Yes. After the pro-abortionists were stopped in the legislatures and in the courts, they tried referenda in two states (abortion-on-demand until 20 weeks) in the November 1972 election.
* North Dakota, only 12% Catholic, voted 78% against abortion.
* Michigan, an industrial state (pre-polled at 60% pro-abortion), voted 63% against abortion.
The tide had turned?
Yes. It seemed obvious that most people did not want abortion. But, on January 22, 1973, the U.S. Supreme Court ruled.
Roe vs. Wade, U.S. Supreme Court, 410 U.S. 113, 1973
Doe vs. Bolton, U.S. Supreme Court, 410 U.S. 179, 1973
What was the ruling?
It struck down all laws against abortion which had in any way protected unborn babies. The ruling legalized abortion in all 50 states for the full nine months of pregnancy for social and economic reasons.
* It created a new basic constitutional right for women in the right to privacy, which the Supreme Court had created only a few years earlier. This right to privacy was "broad enough to encompass a woman's right to terminate her pregnancy."

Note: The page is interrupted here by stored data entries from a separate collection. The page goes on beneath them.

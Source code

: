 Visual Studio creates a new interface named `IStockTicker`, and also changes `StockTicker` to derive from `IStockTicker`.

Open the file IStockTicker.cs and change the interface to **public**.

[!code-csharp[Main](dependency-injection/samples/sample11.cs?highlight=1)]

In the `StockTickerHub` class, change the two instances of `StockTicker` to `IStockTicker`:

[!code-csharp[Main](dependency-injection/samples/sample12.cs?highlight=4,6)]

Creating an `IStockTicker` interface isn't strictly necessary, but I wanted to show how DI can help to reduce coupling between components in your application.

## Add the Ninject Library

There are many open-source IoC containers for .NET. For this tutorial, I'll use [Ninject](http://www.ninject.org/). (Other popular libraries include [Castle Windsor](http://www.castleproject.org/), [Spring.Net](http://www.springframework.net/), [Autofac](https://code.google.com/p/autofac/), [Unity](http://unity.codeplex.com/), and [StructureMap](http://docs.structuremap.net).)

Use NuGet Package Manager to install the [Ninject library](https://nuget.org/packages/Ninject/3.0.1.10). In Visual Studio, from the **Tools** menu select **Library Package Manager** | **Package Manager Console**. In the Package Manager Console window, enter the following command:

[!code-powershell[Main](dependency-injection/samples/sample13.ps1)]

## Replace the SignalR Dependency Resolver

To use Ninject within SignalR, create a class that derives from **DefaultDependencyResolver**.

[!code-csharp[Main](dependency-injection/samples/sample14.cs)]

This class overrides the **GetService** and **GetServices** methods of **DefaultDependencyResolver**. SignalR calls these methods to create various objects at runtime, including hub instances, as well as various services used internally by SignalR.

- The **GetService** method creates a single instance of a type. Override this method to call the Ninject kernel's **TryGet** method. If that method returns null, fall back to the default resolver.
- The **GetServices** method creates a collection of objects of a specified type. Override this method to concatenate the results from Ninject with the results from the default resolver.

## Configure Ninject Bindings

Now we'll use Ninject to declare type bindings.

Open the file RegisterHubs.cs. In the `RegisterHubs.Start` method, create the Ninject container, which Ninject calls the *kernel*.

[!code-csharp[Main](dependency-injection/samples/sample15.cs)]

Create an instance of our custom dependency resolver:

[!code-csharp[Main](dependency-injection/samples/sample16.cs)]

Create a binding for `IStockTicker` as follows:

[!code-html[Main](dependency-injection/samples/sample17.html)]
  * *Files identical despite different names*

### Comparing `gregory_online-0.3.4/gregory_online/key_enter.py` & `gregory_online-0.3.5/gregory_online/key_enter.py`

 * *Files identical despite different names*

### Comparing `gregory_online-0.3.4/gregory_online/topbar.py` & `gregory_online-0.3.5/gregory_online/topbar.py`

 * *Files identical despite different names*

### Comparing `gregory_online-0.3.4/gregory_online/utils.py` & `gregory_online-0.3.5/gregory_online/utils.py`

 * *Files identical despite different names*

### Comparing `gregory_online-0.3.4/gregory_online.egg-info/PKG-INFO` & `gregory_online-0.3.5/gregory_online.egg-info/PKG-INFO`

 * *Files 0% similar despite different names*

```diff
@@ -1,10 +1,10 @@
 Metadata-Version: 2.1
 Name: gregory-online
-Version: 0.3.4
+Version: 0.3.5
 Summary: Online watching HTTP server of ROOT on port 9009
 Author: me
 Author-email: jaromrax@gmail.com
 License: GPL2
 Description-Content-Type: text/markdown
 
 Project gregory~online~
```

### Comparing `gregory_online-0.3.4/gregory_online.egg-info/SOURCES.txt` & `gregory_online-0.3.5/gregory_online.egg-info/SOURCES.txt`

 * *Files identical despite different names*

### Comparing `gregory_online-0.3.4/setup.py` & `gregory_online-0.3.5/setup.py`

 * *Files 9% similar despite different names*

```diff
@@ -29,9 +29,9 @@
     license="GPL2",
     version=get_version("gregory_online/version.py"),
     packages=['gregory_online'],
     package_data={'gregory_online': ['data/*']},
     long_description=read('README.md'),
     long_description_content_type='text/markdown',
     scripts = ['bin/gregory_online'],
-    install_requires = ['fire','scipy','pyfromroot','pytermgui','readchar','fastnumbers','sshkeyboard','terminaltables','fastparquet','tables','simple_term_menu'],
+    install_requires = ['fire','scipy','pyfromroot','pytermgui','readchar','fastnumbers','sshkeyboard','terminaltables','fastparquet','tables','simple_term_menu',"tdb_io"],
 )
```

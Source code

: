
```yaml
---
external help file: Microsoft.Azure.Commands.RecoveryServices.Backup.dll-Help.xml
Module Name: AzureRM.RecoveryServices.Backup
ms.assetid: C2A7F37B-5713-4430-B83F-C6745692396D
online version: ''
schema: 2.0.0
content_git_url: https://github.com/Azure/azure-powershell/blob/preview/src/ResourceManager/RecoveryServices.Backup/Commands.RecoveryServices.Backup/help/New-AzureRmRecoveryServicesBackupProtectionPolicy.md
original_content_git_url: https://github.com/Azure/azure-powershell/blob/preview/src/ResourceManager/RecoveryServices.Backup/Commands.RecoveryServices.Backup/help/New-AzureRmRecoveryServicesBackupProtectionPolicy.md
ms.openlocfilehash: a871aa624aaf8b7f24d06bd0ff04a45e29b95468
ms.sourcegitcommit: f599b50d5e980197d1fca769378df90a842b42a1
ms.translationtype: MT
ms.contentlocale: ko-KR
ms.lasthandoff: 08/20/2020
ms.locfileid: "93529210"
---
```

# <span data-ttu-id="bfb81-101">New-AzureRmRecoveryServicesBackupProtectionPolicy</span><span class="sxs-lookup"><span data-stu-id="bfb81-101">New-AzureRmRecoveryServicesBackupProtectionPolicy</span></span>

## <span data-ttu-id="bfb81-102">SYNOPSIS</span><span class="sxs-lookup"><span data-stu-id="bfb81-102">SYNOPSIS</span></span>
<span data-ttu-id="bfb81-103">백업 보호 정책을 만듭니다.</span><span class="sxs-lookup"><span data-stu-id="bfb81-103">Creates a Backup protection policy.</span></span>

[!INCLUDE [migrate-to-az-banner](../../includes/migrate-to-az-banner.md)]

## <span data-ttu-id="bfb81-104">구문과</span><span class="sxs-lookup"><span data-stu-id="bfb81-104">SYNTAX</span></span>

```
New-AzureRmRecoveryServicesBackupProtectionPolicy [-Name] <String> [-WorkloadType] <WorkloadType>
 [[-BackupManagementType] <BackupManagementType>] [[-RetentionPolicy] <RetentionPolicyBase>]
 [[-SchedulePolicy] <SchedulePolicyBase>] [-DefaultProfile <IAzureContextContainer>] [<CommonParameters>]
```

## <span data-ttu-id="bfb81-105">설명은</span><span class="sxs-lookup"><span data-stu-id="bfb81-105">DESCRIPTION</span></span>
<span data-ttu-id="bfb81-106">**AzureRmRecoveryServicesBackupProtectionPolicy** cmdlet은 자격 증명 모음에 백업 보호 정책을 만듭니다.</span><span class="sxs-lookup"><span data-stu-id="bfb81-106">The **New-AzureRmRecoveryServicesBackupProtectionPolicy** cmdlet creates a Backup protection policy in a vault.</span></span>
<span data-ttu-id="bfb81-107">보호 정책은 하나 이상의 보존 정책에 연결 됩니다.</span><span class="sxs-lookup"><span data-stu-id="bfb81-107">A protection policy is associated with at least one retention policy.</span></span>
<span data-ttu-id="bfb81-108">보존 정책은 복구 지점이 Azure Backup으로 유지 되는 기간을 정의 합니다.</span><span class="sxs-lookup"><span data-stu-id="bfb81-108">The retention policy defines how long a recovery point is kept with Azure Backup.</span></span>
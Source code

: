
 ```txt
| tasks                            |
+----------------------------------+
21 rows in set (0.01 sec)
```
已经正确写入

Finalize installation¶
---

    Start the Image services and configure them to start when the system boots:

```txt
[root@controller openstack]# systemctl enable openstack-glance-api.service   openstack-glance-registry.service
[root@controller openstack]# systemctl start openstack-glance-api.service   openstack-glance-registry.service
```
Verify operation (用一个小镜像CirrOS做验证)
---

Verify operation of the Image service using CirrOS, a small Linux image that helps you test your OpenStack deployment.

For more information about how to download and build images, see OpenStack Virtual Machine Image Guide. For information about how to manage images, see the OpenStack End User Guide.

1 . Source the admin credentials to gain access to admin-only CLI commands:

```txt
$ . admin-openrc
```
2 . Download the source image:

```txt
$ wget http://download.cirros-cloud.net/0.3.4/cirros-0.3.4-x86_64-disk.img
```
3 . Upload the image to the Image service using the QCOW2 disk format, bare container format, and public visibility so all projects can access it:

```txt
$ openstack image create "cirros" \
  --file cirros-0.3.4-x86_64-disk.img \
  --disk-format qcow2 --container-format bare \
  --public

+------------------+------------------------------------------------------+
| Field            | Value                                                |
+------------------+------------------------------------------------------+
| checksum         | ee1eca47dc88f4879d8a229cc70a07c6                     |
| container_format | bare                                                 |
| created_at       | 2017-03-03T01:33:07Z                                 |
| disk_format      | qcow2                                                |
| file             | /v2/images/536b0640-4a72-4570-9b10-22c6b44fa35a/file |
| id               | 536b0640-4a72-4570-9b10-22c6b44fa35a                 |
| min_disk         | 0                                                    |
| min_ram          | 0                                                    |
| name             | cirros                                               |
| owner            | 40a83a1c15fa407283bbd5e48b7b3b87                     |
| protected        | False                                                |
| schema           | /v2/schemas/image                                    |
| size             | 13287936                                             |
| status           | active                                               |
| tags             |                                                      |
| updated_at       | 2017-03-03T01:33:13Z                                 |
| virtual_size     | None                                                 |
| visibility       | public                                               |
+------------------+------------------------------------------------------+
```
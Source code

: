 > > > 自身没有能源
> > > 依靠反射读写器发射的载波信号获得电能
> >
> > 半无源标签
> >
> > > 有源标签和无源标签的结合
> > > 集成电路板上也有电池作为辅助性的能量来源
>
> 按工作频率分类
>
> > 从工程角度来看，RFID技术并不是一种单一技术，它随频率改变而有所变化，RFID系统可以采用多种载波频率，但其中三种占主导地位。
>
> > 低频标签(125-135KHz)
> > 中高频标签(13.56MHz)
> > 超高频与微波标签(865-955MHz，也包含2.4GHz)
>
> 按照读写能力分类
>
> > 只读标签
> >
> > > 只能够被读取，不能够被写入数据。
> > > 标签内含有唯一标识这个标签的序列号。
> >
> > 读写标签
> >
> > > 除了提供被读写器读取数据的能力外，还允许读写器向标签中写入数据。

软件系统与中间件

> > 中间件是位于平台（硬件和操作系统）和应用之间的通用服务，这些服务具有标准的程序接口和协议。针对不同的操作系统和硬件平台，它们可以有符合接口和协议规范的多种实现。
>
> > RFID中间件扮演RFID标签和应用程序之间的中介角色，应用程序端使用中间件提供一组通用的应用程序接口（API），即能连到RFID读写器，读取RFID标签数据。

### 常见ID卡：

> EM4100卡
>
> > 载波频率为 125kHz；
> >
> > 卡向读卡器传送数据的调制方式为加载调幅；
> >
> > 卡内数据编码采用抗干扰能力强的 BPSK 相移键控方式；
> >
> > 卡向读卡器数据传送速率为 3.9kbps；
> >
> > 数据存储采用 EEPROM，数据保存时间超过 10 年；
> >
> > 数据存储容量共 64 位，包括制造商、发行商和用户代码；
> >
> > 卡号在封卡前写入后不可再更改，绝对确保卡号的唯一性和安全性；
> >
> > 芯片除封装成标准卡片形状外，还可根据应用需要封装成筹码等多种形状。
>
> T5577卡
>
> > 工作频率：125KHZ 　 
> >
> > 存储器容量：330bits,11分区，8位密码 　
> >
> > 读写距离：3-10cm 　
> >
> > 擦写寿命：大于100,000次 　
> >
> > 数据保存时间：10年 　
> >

* It stated that the law protects only legal "persons" and that "legal personhood does not exist prenatally."
The ruling authorized:
* No legal restrictions at all on abortion in the first three months.
* No restrictions from then until viability, except those needed to make the procedure safer for the mother.
* Abortion was allowed until birth if one licensed physician judged it necessary for the mother's "health."
How did the U.S. Supreme Court define "health?"
The Court said that abortion could be performed: ". . . in the light of all factors -- physical, emotional, psychological, familial, and the woman's age -- relevant to the well being of the patient. All these factors may relate to health."
Doe vs. Bolton, U.S. Supreme Court,
No. 70-40, IV, p. 11, Jan. 1973
"Maternity or additional offspring may force upon the woman a distressful life and future. Psychological harm may be imminent. Mental and physical health may be taxed by child care. There is also the distress for all concerned associated with the unwanted child, and there is the problem of bringing a child into a family already unable, psychologically or otherwise, to care for it. In other cases the additional difficulties and continuing stigma of unwed motherhood may be involved. All these are factors that the woman and the responsible physician will consider in consultation."
Roe vs. Wade, U.S. Supreme Court,
No. 70-18, p. 38, Jan. 1973
But these reasons are social reasons, not health reasons.
That is the situation! The U.S. Supreme Court has specifically defined the word "health" to include a broad group of social and economic problems, as judged by the mother herself. It has further specifically forbidden any state to forbid abortion at any time prior to birth for these reasons, if the mother can find a doctor to do the abortion.
This is also true in every nation in the world. If abortion is allowed for "health," that state or nation has abortion on demand; e.g., in England in 1986, 132,000 of 135,000 legal abortions were due to mental health.
The Times, 26 March '88
Then the United States has abortion-on-demand until birth?
Correct. This is the legal situation.
Give me some authoritative reference on that!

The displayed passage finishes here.